▶ [Assignment]
What is needed is an exact copy of the lines from the start of the records below through the line with "### 9.1. Privacy Risk Assessment", without the pictures.

▶ [Material for the task]
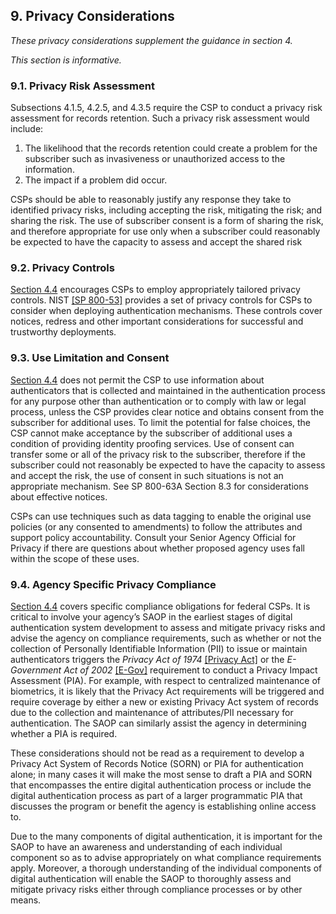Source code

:<a name="sec9"></a>

## 9. Privacy Considerations

*These privacy considerations supplement the guidance in section 4.*   

*This section is informative.*

### 9.1. Privacy Risk Assessment	

Subsections 4.1.5, 4.2.5, and 4.3.5 require the CSP to conduct a privacy risk assessment for records retention. Such a privacy risk assessment would include:
1. The likelihood that the records retention could create a problem for the subscriber such as invasiveness or unauthorized access to the information.
2. The impact if a problem did occur.
CSPs should be able to reasonably justify any response they take to identified privacy risks, including accepting the risk, mitigating the risk; and sharing the risk. The use of subscriber consent is a form of sharing the risk, and therefore appropriate for use only when a subscriber could reasonably be expected to have the capacity to assess and accept the shared risk

### 9.2. Privacy Controls

[Section 4.4](#aal_privacy) encourages CSPs to employ appropriately tailored privacy controls. NIST [[SP 800-53]](#sp800-53) provides a set of privacy controls for CSPs to consider when deploying authentication mechanisms. These controls cover notices, redress and other important considerations for successful and trustworthy deployments. 

### 9.3. Use Limitation and Consent

[Section 4.4](#aal_privacy) does not permit the CSP to use information about authenticators that is collected and maintained in the authentication process for any purpose other than authentication or to comply with law or legal process, unless the CSP provides clear notice and obtains consent from the subscriber for additional uses. To limit the potential for false choices, the CSP cannot make acceptance by the subscriber of additional uses a condition of providing identity proofing services. Use of consent can transfer some or all of the privacy risk to the subscriber, therefore if the subscriber could not reasonably be expected to have the capacity to assess and accept the risk, the use of consent in such situations is not an appropriate mechanism. See SP 800-63A Section 8.3 for considerations about effective notices. CSPs can use techniques such as data tagging to enable the original use policies (or any consented to amendments) to follow the attributes and support policy accountability. Consult your Senior Agency Official for Privacy if there are questions about whether proposed agency uses fall within the scope of these uses. 

### 9.4. Agency Specific Privacy Compliance 

[Section 4.4](#aal_privacy) covers specific compliance obligations for federal CSPs. It is critical to involve your agency’s SAOP in the earliest stages of digital authentication system development to assess and mitigate privacy risks and advise the agency on compliance requirements, such as whether or not the collection of Personally Identifiable Information (PII) to issue or maintain authenticators triggers the *Privacy Act of 1974* [[Privacy Act]](#PrivacyAct) or the *E-Government Act of 2002* [[E-Gov]](#E-Gov) requirement to conduct a Privacy Impact Assessment (PIA). For example, with respect to centralized maintenance of biometrics, it is likely that the Privacy Act requirements will be triggered and require coverage by either a new or existing Privacy Act system of records due to the collection and maintenance of attributes/PII necessary for authentication. The SAOP can similarly assist the agency in determining whether a PIA is required. 

These considerations should not be read as a requirement to develop a Privacy Act System of Records Notice (SORN) or PIA for authentication alone; in many cases it will make the most sense to draft a PIA and SORN that encompasses the entire digital authentication process or include the digital authentication process as part of a larger programmatic PIA that discusses the program or benefit the agency is establishing online access to. 

Due to the many components of digital authentication, it is important for the SAOP to have an awareness and understanding of each individual component so as to advise appropriately on what compliance requirements apply. Moreover, a thorough understanding of the individual components of digital authentication will enable the SAOP to thoroughly assess and mitigate privacy risks either through compliance processes or by other means.

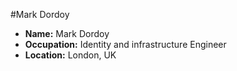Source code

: #Mark Dordoy

- **Name:** Mark Dordoy
- **Occupation:** Identity and infrastructure Engineer
- **Location:** London, UK 
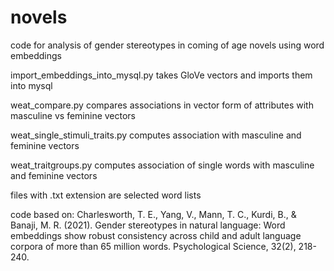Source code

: # novels
code for analysis of gender stereotypes in coming of age novels using word embeddings

import_embeddings_into_mysql.py takes GloVe vectors and imports them into mysql

weat_compare.py compares associations in vector form of attributes with masculine vs feminine vectors

weat_single_stimuli_traits.py computes association with masculine and feminine vectors

weat_traitgroups.py computes association of single words with masculine and feminine vectors

files with .txt extension are selected word lists

code based on:
Charlesworth, T. E., Yang, V., Mann, T. C., Kurdi, B., & Banaji, M. R. (2021). Gender stereotypes in natural language: Word embeddings show robust consistency across child and adult language corpora of more than 65 million words. Psychological Science, 32(2), 218-240.

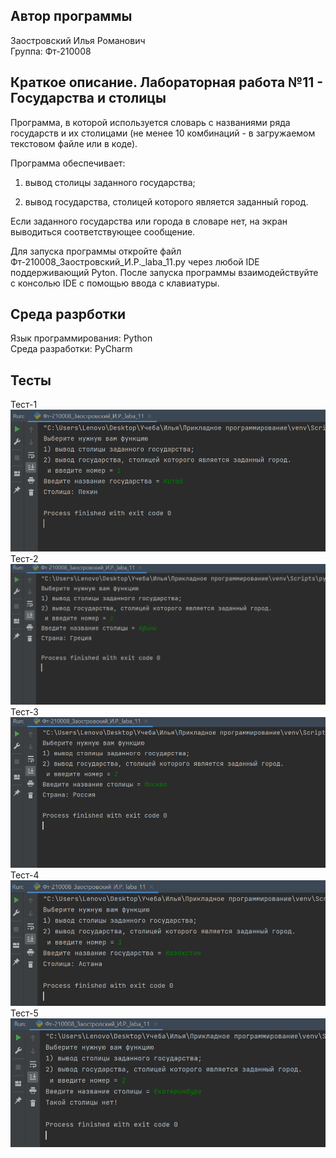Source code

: ## Автор программы
Заостровский Илья Романович  
Группа: Фт-210008
## Краткое описание. Лабораторная работа №11 - Государства и столицы
Программа, в которой используется словарь с названиями ряда государств и их столицами (не менее 10 комбинаций - в загружаемом текстовом файле или в коде).  

Программа обеспечивает:  

1) вывод столицы заданного государства;  

2) вывод государства, столицей которого является заданный город.  

Если заданного государства или города в словаре нет, на экран выводиться соответствующее сообщение. 

Для запуска программы откройте файл Фт-210008_Заостровский_И.Р._laba_11.py через любой IDE поддерживающий Pyton. После запуска программы взаимодействуйте с консолью IDE с помощью ввода с клавиатуры.
## Среда разрботки
Язык программирования: Python  
Среда разработки: PyCharm
## Тесты
Тест-1
![Alt](https://github.com/Kot-Kokoss/lab_rab_pricladnoe_programmirovanie/blob/main/laba_11/img/laba_11_test_1.png?raw=true "Тест-1")
Тест-2
![Alt](https://github.com/Kot-Kokoss/lab_rab_pricladnoe_programmirovanie/blob/main/laba_11/img/laba_11_test_2.png?raw=true "Тест-2")
Тест-3
![Alt](https://github.com/Kot-Kokoss/lab_rab_pricladnoe_programmirovanie/blob/main/laba_11/img/laba_11_test_3.png?raw=true "Тест-3") 
Тест-4  
![Alt](https://github.com/Kot-Kokoss/lab_rab_pricladnoe_programmirovanie/blob/main/laba_11/img/laba_11_test_4.png?raw=true "Тест-4")  
Тест-5  
![Alt](https://github.com/Kot-Kokoss/lab_rab_pricladnoe_programmirovanie/blob/main/laba_11/img/laba_11_test_5.png?raw=true "Тест-5")
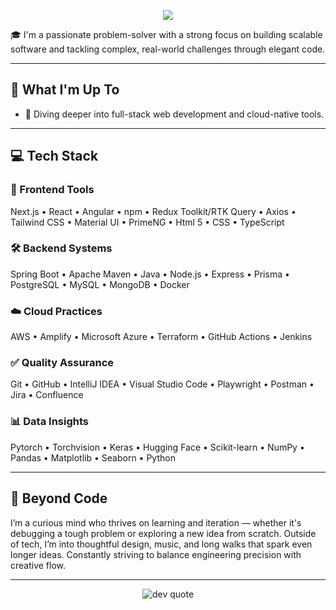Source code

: <p align="center">
  <img src="https://readme-typing-svg.demolab.com/?lines=Hi+there!+👋;I+am+Bofeng&center=true&size=28&duration=3000">
</p>

🎓 I'm a passionate problem-solver with a strong focus on building scalable software and tackling complex, real-world challenges through elegant code.

---

## 🚀 What I'm Up To

- 🧠 Diving deeper into full-stack web development and cloud-native tools.

---

## 💻 Tech Stack

### 🔧 Frontend Tools  
Next.js • React • Angular • npm • Redux Toolkit/RTK Query • Axios • Tailwind CSS • Material UI • PrimeNG • Html 5 • CSS • TypeScript

### 🛠️ Backend Systems  
Spring Boot • Apache Maven • Java • Node.js • Express • Prisma • PostgreSQL • MySQL • MongoDB • Docker

### ☁️ Cloud Practices  
AWS • Amplify • Microsoft Azure • Terraform • GitHub Actions • Jenkins

### ✅ Quality Assurance  
Git • GitHub • IntelliJ IDEA • Visual Studio Code • Playwright • Postman • Jira • Confluence

### 📊 Data Insights  
Pytorch • Torchvision • Keras • Hugging Face • Scikit-learn • NumPy • Pandas • Matplotlib • Seaborn • Python

---

## 🧩 Beyond Code

I’m a curious mind who thrives on learning and iteration — whether it's debugging a tough problem or exploring a new idea from scratch. Outside of tech, I’m into thoughtful design, music, and long walks that spark even longer ideas. Constantly striving to balance engineering precision with creative flow.

---

<p align="center">
  <img src="https://quotes-github-readme.vercel.app/api?type=horizontal&theme=tokyonight" alt="dev quote" />
</p>
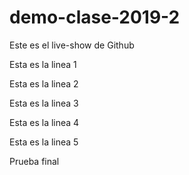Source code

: # demo-clase-2019-2
Este es el live-show de Github

Esta es la linea 1

Esta es la linea 2

Esta es la linea 3

Esta es la linea 4

Esta es la linea 5

Prueba final
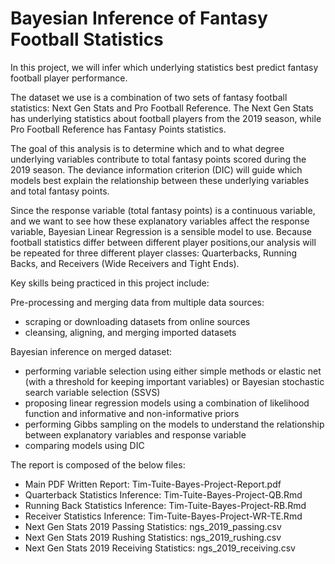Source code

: # Bayesian Inference of Fantasy Football Statistics

In this project, we will infer which underlying statistics best predict fantasy football player performance.

The dataset we use is a combination of two sets of fantasy football statistics: Next Gen Stats and Pro Football Reference. The Next Gen Stats has underlying statistics about football players from the 2019 season, while Pro Football Reference has Fantasy Points statistics.

The goal of this analysis is to determine which and to what degree underlying variables contribute to total fantasy points scored during the 2019 season. The deviance information criterion (DIC) will guide which models best explain the relationship between these underlying variables and total fantasy points.

Since the response variable (total fantasy points) is a continuous variable, and we want to see how these explanatory variables affect the response variable, Bayesian Linear Regression is a sensible model to use. Because football statistics differ between different player positions,our analysis will be repeated for three different player classes: Quarterbacks, Running Backs, and Receivers (Wide Receivers and Tight Ends).

Key skills being practiced in this project include:

Pre-processing and merging data from multiple data sources:

- scraping or downloading datasets from online sources
- cleansing, aligning, and merging imported datasets

Bayesian inference on merged dataset:

- performing variable selection using either simple methods or elastic net (with a threshold for keeping important variables) or Bayesian stochastic search variable selection (SSVS)
- proposing linear regression models using a combination of likelihood function and informative and non-informative priors
- performing Gibbs sampling on the models to understand the relationship between explanatory variables and response variable
- comparing models using DIC

The report is composed of the below files:

- Main PDF Written Report: Tim-Tuite-Bayes-Project-Report.pdf
- Quarterback Statistics Inference: Tim-Tuite-Bayes-Project-QB.Rmd
- Running Back Statistics Inference: Tim-Tuite-Bayes-Project-RB.Rmd
- Receiver Statistics Inference: Tim-Tuite-Bayes-Project-WR-TE.Rmd
- Next Gen Stats 2019 Passing Statistics: ngs_2019_passing.csv
- Next Gen Stats 2019 Rushing Statistics: ngs_2019_rushing.csv
- Next Gen Stats 2019 Receiving Statistics: ngs_2019_receiving.csv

▶ [Answer]
Source code

:<a name="sec9"></a>

## 9. Privacy Considerations

*These privacy considerations supplement the guidance in section 4.*   

*This section is informative.*

### 9.1. Privacy Risk Assessment	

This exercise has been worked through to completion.